1 of 2 people found the following review helpful
WHY ARE THERE SO MANY MENTALLY ILL HOMELESS PERSONS ON THE STREETS? 11 Jun. 2013
By Steven H Propp - Published on Amazon.com
Format: Paperback
Edwin Fuller Torrey (born 1937), is an American psychiatrist, who has written many books, such as Nowhere to Go: The Tragic Odyssey of the Homeless Mentally Ill, Surviving Schizophrenia: A Manual for Families, Patients, and Providers, Surviving Manic Depression, etc. He wrote in the Preface of this 1997 book, "I have written this book for anyone who has wondered why there are so many severely mentally ill men and women living on the streets of our cities and towns. And why there are so many severely mentally ill people in jails and prisons. And why there are so many episodes of violence by sufferers of mental illnesses, especially since we know that when such people are treated they are not more violent than the general population... I believe we know how to solve our mental illness problems, but for a variety of reasons we do not do so. This book is about those reasons." (Pg. vii)

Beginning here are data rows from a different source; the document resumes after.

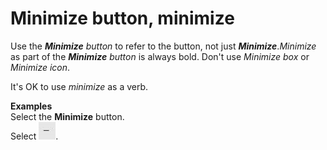 # Minimize button, minimize

Use the ***Minimize*** *button* to refer to the button, not just ***Minimize***.*Minimize* as part of the ***Minimize*** *button* is always bold. Don't use *Minimize box* or *Minimize icon*. 

It's OK to use *minimize* as a verb. 

**Examples**  
Select the **Minimize** button.   
Select ![](media/minimize-button-minimize/1223646377.png).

He says, "The mental illness crisis, then, has not occurred because we do not have effective treatments. Rather, it exists because we do not use these treatments." (Pg. 6) He explains, "What percentage of the total homeless population is mentally ill? If the definition of 'mentally ill' includes alcohol and drug addictions, then ... 75 percent or more of the homeless are mentally ill. If, however, only severe mental illness is the criterion... approximately 35 percent of homeless persons qualify." (Pg. 17) He adds, "studies following up on patients discharged from psychiatric hospitals strongly suggest that homelessness is a consequence of severe mental illness." (Pg. 23)

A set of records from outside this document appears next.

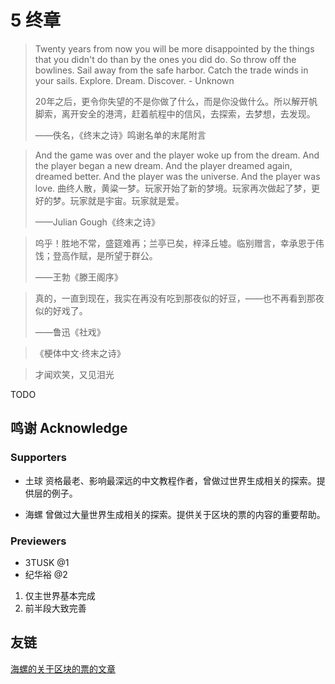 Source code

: # 5 终章

> Twenty years from now you will be more disappointed by the things that you didn't do than by the ones you did do. So throw off the bowlines. Sail away from the safe harbor. Catch the trade winds in your sails. Explore. Dream. Discover. - Unknown
>
> 20年之后，更令你失望的不是你做了什么，而是你没做什么。所以解开帆脚索，离开安全的港湾，赶着航程中的信风，去探索，去梦想，去发现。
>
> ——佚名，《终末之诗》鸣谢名单的末尾附言

> And the game was over and the player woke up from the dream. And the player began a new dream. And the player dreamed again, dreamed better. And the player was the universe. And the player was love.
> 曲终人散，黄粱一梦。玩家开始了新的梦境。玩家再次做起了梦，更好的梦。玩家就是宇宙。玩家就是爱。
>
> ——Julian Gough《终末之诗》

> 呜乎！胜地不常，盛筵难再；兰亭已矣，梓泽丘墟。临别赠言，幸承恩于伟饯；登高作赋，是所望于群公。
>
> ——王勃《滕王阁序》

> 真的，一直到现在，我实在再没有吃到那夜似的好豆，——也不再看到那夜似的好戏了。
>
> ——鲁迅《社戏》



> 《梗体中文·终末之诗》

> 才闻欢笑，又见泪光

TODO

## 鸣谢 Acknowledge

### Supporters

- 土球 资格最老、影响最深远的中文教程作者，曾做过世界生成相关的探索。提供层的例子。

- 海螺 曾做过大量世界生成相关的探索。提供关于区块的票的内容的重要帮助。

### Previewers

- 3TUSK @1
- 纪华裕 @2


1. 仅主世界基本完成
2. 前半段大致完善

## 友链

[海螺的关于区块的票的文章](https://izzel.io/2020/09/09/chunks-and-tickets/)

He then discusses a related problem: the incarceration in jails and prisons of the mentally ill: "A 1973 study in Santa Clara County indicated that the jail population had risen 300 percent in the four years after the closing of Agnews State Psychiatric Hospital, located in the same county. In 1975, a study of five California jails... reported that the number of mentally ill inmates also rose sharply in the 1970s." (Pg. 36) He adds, "Sometimes, 'mercy bookings' are initiated by mentally ill persons themselves to get into jail for shelter or food... The mentally ill also are sometimes jailed because their families find it is the most expedient means of getting the person into needed treatment." (Pg. 40)

He laments, "Since 92 percent of the patients who were in public psychiatric hospitals have been deinstituionalized, we have therefore discharged thousands of patients who should have remained in hospitals. These are, presumably, the people who have ended up homeless, who are in jails or prisons, who are responsible for acts of violence, and who have contributed heavily to the deterioration of life in communities and within their families." (Pg. 87) He comments, "Cost-shifting has been the primary reason for the inappropriate discharge of many patients." (Pg. 99) He adds, "Federal dollars have moved psychiatric inpatient care from public psychiatric hospitals to general hospitals. Because Medicaid pays for psychiatric care in general hospitals but not in psychiatric hospitals, there has been a massive shift in psychiatric inpatient care from public psychitric hospitals to general hospitals." (Pg. 103)

This is an extremely informative, heartfelt (the author's sister has schizophrenia, by the way) book, that is virtually "must reading" for anyone concerned with the mentally ill, the homeless, or similar social problems.